The report consolidates national information revealing that there is a declining standard of fitness amongst children across the UK and highlights the need to address the fact that many children start school without having developed physical literacy skills.
“We have a generation who are growing up less fit and healthy than their parents. Modern diets and the multitude of sedentary activities don’t help, but it’s the fact that children aren’t developing the basic aptitudes for exercise that is the most worrying thing for me,” said children’s activity advocate Judy Murray, endorsing the report.
“It’s vital that parents encourage and foster an environment where activity is considered important, but it’s also critical for schools, sports providers and authorities to give parents the tools they need to instigate this process.

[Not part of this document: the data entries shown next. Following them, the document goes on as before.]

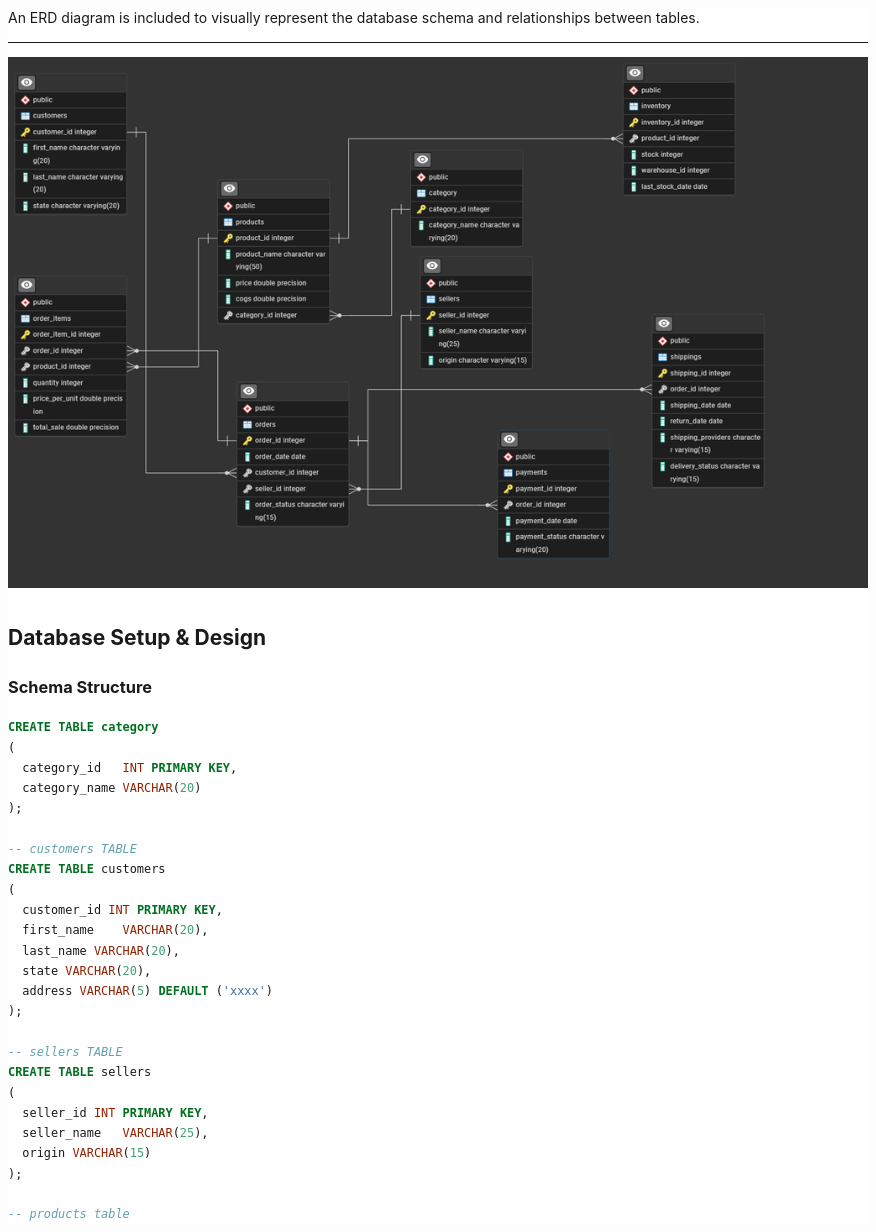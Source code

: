 An ERD diagram is included to visually represent the database schema and relationships between tables.

---

![ERD Scratch](https://github.com/prayag-dave-01/sql_p5_amazon/blob/main/Amazon%20-%20ERD.png?raw=true)

## **Database Setup & Design**

### **Schema Structure**

```sql
CREATE TABLE category
(
  category_id	INT PRIMARY KEY,
  category_name VARCHAR(20)
);

-- customers TABLE
CREATE TABLE customers
(
  customer_id INT PRIMARY KEY,	
  first_name	VARCHAR(20),
  last_name	VARCHAR(20),
  state VARCHAR(20),
  address VARCHAR(5) DEFAULT ('xxxx')
);

-- sellers TABLE
CREATE TABLE sellers
(
  seller_id INT PRIMARY KEY,
  seller_name	VARCHAR(25),
  origin VARCHAR(15)
);

-- products table
```
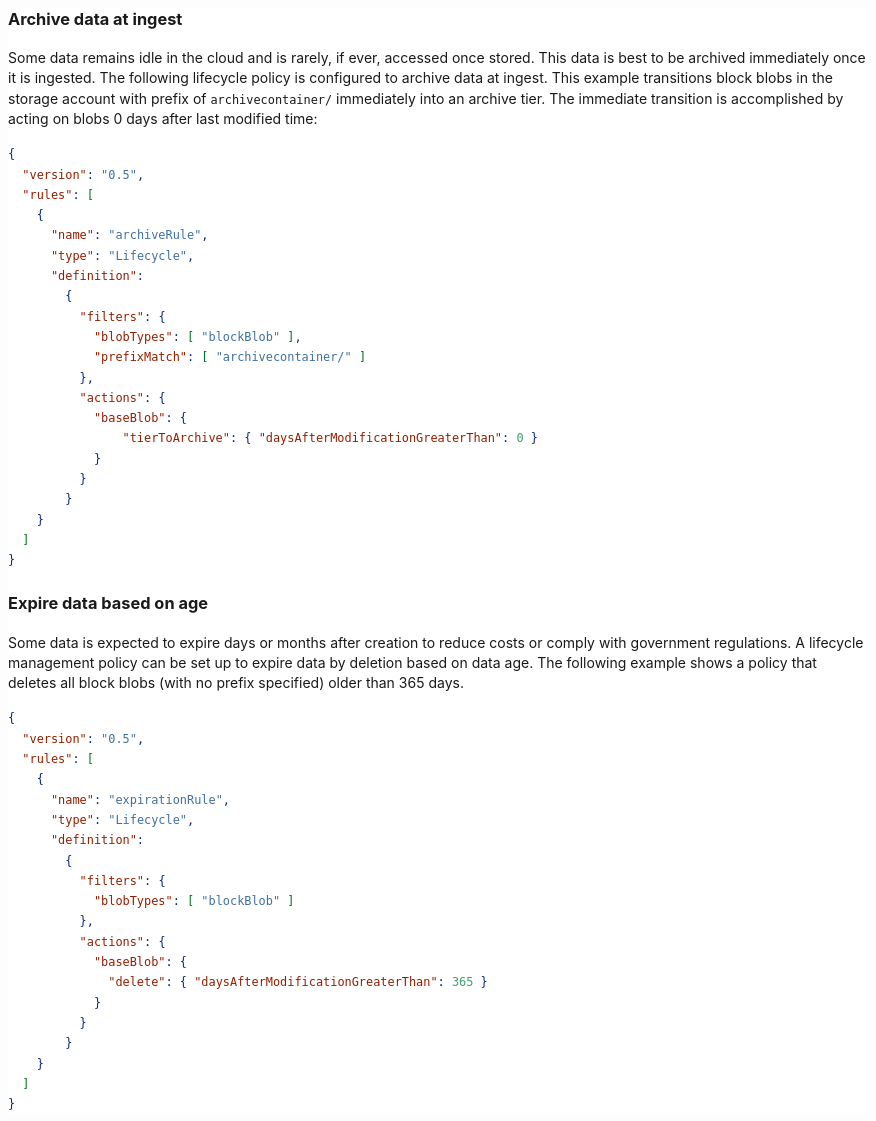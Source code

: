 ### Archive data at ingest 

Some data remains idle in the cloud and is rarely, if ever, accessed once stored. This data is best to be archived immediately once it is ingested. The following lifecycle policy is configured to archive data at ingest. This example transitions block blobs in the storage account with prefix of `archivecontainer/` immediately into an archive tier. The immediate transition is accomplished by acting on blobs 0 days after last modified time:

```json
{
  "version": "0.5",
  "rules": [ 
    {
      "name": "archiveRule", 
      "type": "Lifecycle", 
      "definition": 
        {
          "filters": {
            "blobTypes": [ "blockBlob" ],
            "prefixMatch": [ "archivecontainer/" ]
          },
          "actions": {
            "baseBlob": { 
                "tierToArchive": { "daysAfterModificationGreaterThan": 0 }
            }
          }
        }      
    }
  ]
}

```

### Expire data based on age

Some data is expected to expire days or months after creation to reduce costs or comply with government regulations. A lifecycle management policy can be set up to expire data by deletion based on data age. The following example shows a policy that deletes all block blobs (with no prefix specified) older than 365 days.

```json
{
  "version": "0.5",
  "rules": [ 
    {
      "name": "expirationRule", 
      "type": "Lifecycle", 
      "definition": 
        {
          "filters": {
            "blobTypes": [ "blockBlob" ]
          },
          "actions": {
            "baseBlob": {
              "delete": { "daysAfterModificationGreaterThan": 365 }
            }
          }
        }      
    }
  ]
}
```
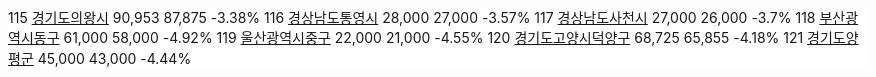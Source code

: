   <tr class="item">
    <td>115</td>
    <td><a href="/apt/경기도의왕시">경기도의왕시</a></td>
    <td>90,953</td>
    <td>87,875</td>
    <td>-3.38%</td>
  </tr>

  <tr class="item">
    <td>116</td>
    <td><a href="/apt/경상남도통영시">경상남도통영시</a></td>
    <td>28,000</td>
    <td>27,000</td>
    <td>-3.57%</td>
  </tr>

  <tr class="item">
    <td>117</td>
    <td><a href="/apt/경상남도사천시">경상남도사천시</a></td>
    <td>27,000</td>
    <td>26,000</td>
    <td>-3.7%</td>
  </tr>

  <tr class="item">
    <td>118</td>
    <td><a href="/apt/부산광역시동구">부산광역시동구</a></td>
    <td>61,000</td>
    <td>58,000</td>
    <td>-4.92%</td>
  </tr>

  <tr class="item">
    <td>119</td>
    <td><a href="/apt/울산광역시중구">울산광역시중구</a></td>
    <td>22,000</td>
    <td>21,000</td>
    <td>-4.55%</td>
  </tr>

  <tr class="item">
    <td>120</td>
    <td><a href="/apt/경기도고양시덕양구">경기도고양시덕양구</a></td>
    <td>68,725</td>
    <td>65,855</td>
    <td>-4.18%</td>
  </tr>

  <tr class="item">
    <td>121</td>
    <td><a href="/apt/경기도양평군">경기도양평군</a></td>
    <td>45,000</td>
    <td>43,000</td>
    <td>-4.44%</td>
  </tr>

Real change could be achieved by calling on government to include physical education homework as mandatory”, she added.
Other recommendations within the report include providing parents with the resources to support their children to be active, extend the national child measurement programme to include activity levels alongside height and weight and improve the depth of data collection on children’s physical activity.
ukactive CEO David Stalker said: “This is about re-ordering priorities so that pre-school, activity led games become as second nature for parents, as supporting their children to learn to read or count. It’s simple, a child who is habitually active from a young age is more likely to be more confident, achieve academically and grow into a happy adult, free from chronic diseases, which have a detrimental impact on their personal health and on the nation’s spiralling NHS costs.”
Start Young, Stay Active calls for closer relationships between schools, parents and policymakers and increased promotion of available resources for adults to use, such as Set4Sport, a programme designed by Judy Murray to improve co-ordination, balance and agility in children.
Dr Gavin Sandercock, reader in Sport and Exercise Science at the University of Essex and the principal investigator for the East of England Healthy Hearts Study said: “There really is no doubt that we are facing a crisis when it comes to the activity levels of young people. Anything that can be done to improve the communication between schools, parents and policymakers and address the issue will be a positive step. We are all responsible in ensuring that every child has the opportunity to enjoy the benefits of physical activity.”